Filth tells the story of Bruce Robertson, an Edinburgh policeman whose life resembles Harvey Keitel’s in Bad Lieutenant. Racist, misogynist, homophobic and psychotic, Robertson devours hard-core pornography whilst mentally and physically abusing himself and everybody around him. Despite his appalling personal hygiene supplemented by a genital rash and an attack of tapeworms (more of this later), he nonetheless manages to have sex with almost every female he meets, in between setting up colleagues for queer-bashing or driving others to the brink of suicide.
Robertson isn’t really a bad person, though. As his tapeworm explains in the latter chapters of the book – yes, the narrator is quite literally talking out of his arse – Robertson has had a tough time. He came into the world as the result of a violent rape, his adoptive stepfather made him eat coal, and the first love of his life died. The section describing the death of his first girlfriend is the only funny part of the book as Welsh goes massively over the top, piling on the pathos as he recounts how the poor crippled girl is struck by lightning in a scene that could have come straight out of an Airplane movie. Unfortunately this bit is supposed to be serious.
The book runs to about 400 pages and fully 300 of them repeat the same endless catalogue of sex, violence and hatred with little in the way of variation. Some of the scenes are evidently supposed to be funny, such as the set-piece where Robertson attempts to make a video of a prostitute being penetrated by a dog or when he sleeps with a colleague’s wife after framing her husband for making obscene phone calls. Conspicuous by their absence are the wit and invention that characterised Welsh’s earlier novels, like the foul-mouthed baby in The Acid House or Sick Boy and Spud in Trainspotting. Weighed down by the expectations of his audience, Welsh has produced a book that fails on every single level: a comedy that isn’t funny, a police procedural that can’t be bothered with the details, a tale of redemption without any trace of warmth or sympathy for any of the characters and a closing plot twist that’s visible from the first chapter.

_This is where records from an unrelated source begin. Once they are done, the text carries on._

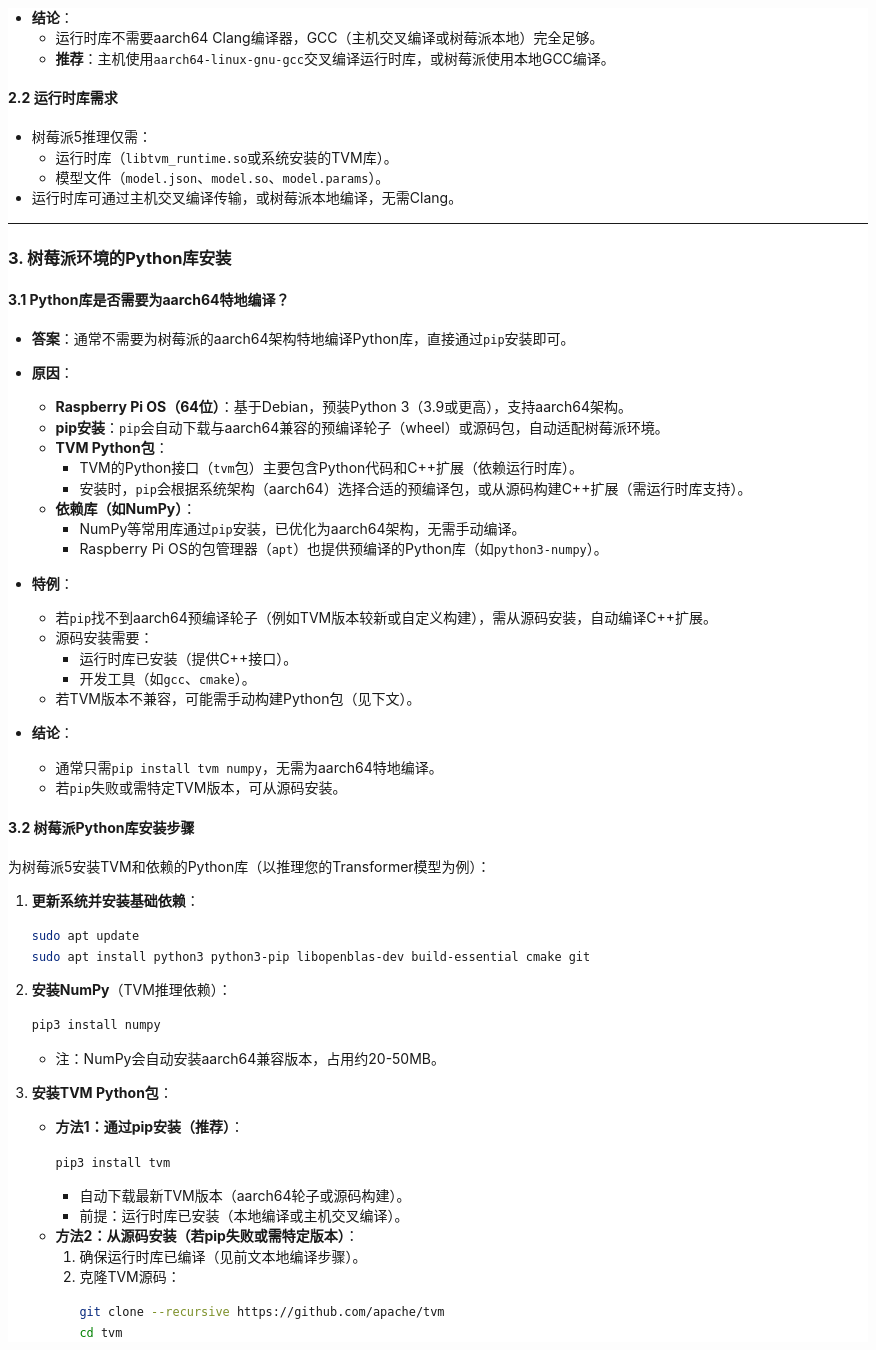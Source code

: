 - **结论**：
  - 运行时库不需要aarch64 Clang编译器，GCC（主机交叉编译或树莓派本地）完全足够。
  - **推荐**：主机使用`aarch64-linux-gnu-gcc`交叉编译运行时库，或树莓派使用本地GCC编译。

#### 2.2 运行时库需求
- 树莓派5推理仅需：
  - 运行时库（`libtvm_runtime.so`或系统安装的TVM库）。
  - 模型文件（`model.json`、`model.so`、`model.params`）。
- 运行时库可通过主机交叉编译传输，或树莓派本地编译，无需Clang。

---

### 3. 树莓派环境的Python库安装

#### 3.1 Python库是否需要为aarch64特地编译？
- **答案**：通常不需要为树莓派的aarch64架构特地编译Python库，直接通过`pip`安装即可。

- **原因**：
  - **Raspberry Pi OS（64位）**：基于Debian，预装Python 3（3.9或更高），支持aarch64架构。
  - **pip安装**：`pip`会自动下载与aarch64兼容的预编译轮子（wheel）或源码包，自动适配树莓派环境。
  - **TVM Python包**：
    - TVM的Python接口（`tvm`包）主要包含Python代码和C++扩展（依赖运行时库）。
    - 安装时，`pip`会根据系统架构（aarch64）选择合适的预编译包，或从源码构建C++扩展（需运行时库支持）。
  - **依赖库（如NumPy）**：
    - NumPy等常用库通过`pip`安装，已优化为aarch64架构，无需手动编译。
    - Raspberry Pi OS的包管理器（`apt`）也提供预编译的Python库（如`python3-numpy`）。

- **特例**：
  - 若`pip`找不到aarch64预编译轮子（例如TVM版本较新或自定义构建），需从源码安装，自动编译C++扩展。
  - 源码安装需要：
    - 运行时库已安装（提供C++接口）。
    - 开发工具（如`gcc`、`cmake`）。
  - 若TVM版本不兼容，可能需手动构建Python包（见下文）。

- **结论**：
  - 通常只需`pip install tvm numpy`，无需为aarch64特地编译。
  - 若`pip`失败或需特定TVM版本，可从源码安装。

#### 3.2 树莓派Python库安装步骤
为树莓派5安装TVM和依赖的Python库（以推理您的Transformer模型为例）：

1. **更新系统并安装基础依赖**：
   ```bash
   sudo apt update
   sudo apt install python3 python3-pip libopenblas-dev build-essential cmake git
   ```

2. **安装NumPy**（TVM推理依赖）：
   ```bash
   pip3 install numpy
   ```
   - 注：NumPy会自动安装aarch64兼容版本，占用约20-50MB。

3. **安装TVM Python包**：
   - **方法1：通过pip安装（推荐）**：
     ```bash
     pip3 install tvm
     ```
     - 自动下载最新TVM版本（aarch64轮子或源码构建）。
     - 前提：运行时库已安装（本地编译或主机交叉编译）。
   - **方法2：从源码安装（若pip失败或需特定版本）**：
     1. 确保运行时库已编译（见前文本地编译步骤）。
     2. 克隆TVM源码：
        ```bash
        git clone --recursive https://github.com/apache/tvm
        cd tvm
        ```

There’s a tradition in reviewing where you make sure you don’t give away the ending of a novel for fear it will prevent people from reading it. Hopefully, then, the news that Robertson committed the brutal murder he’s supposed to be investigating throughout the book and then kills himself at the end should prevent people from wasting their hard-earned cash on this pathetic attempt at a thriller. Maybe then Welsh will stop recycling past novels and will attempt to write something that’s actually worth reading. To describe Welsh as the greatest writer in Scotland is a huge insult to talented writers such as Jeff Torrington, William McIlvanney, James Kelman, Iain Banks and Janice Galloway who produce novels which combine well-drawn characters with empathy and social conscience.
Although the title works on several levels – Filth as slang for policemen, or as a description of the world in which Bruce Robertson lives – the publisher was too restrained. A more fitting title for this shambolic, scatalogical mess of a book would have been Shite.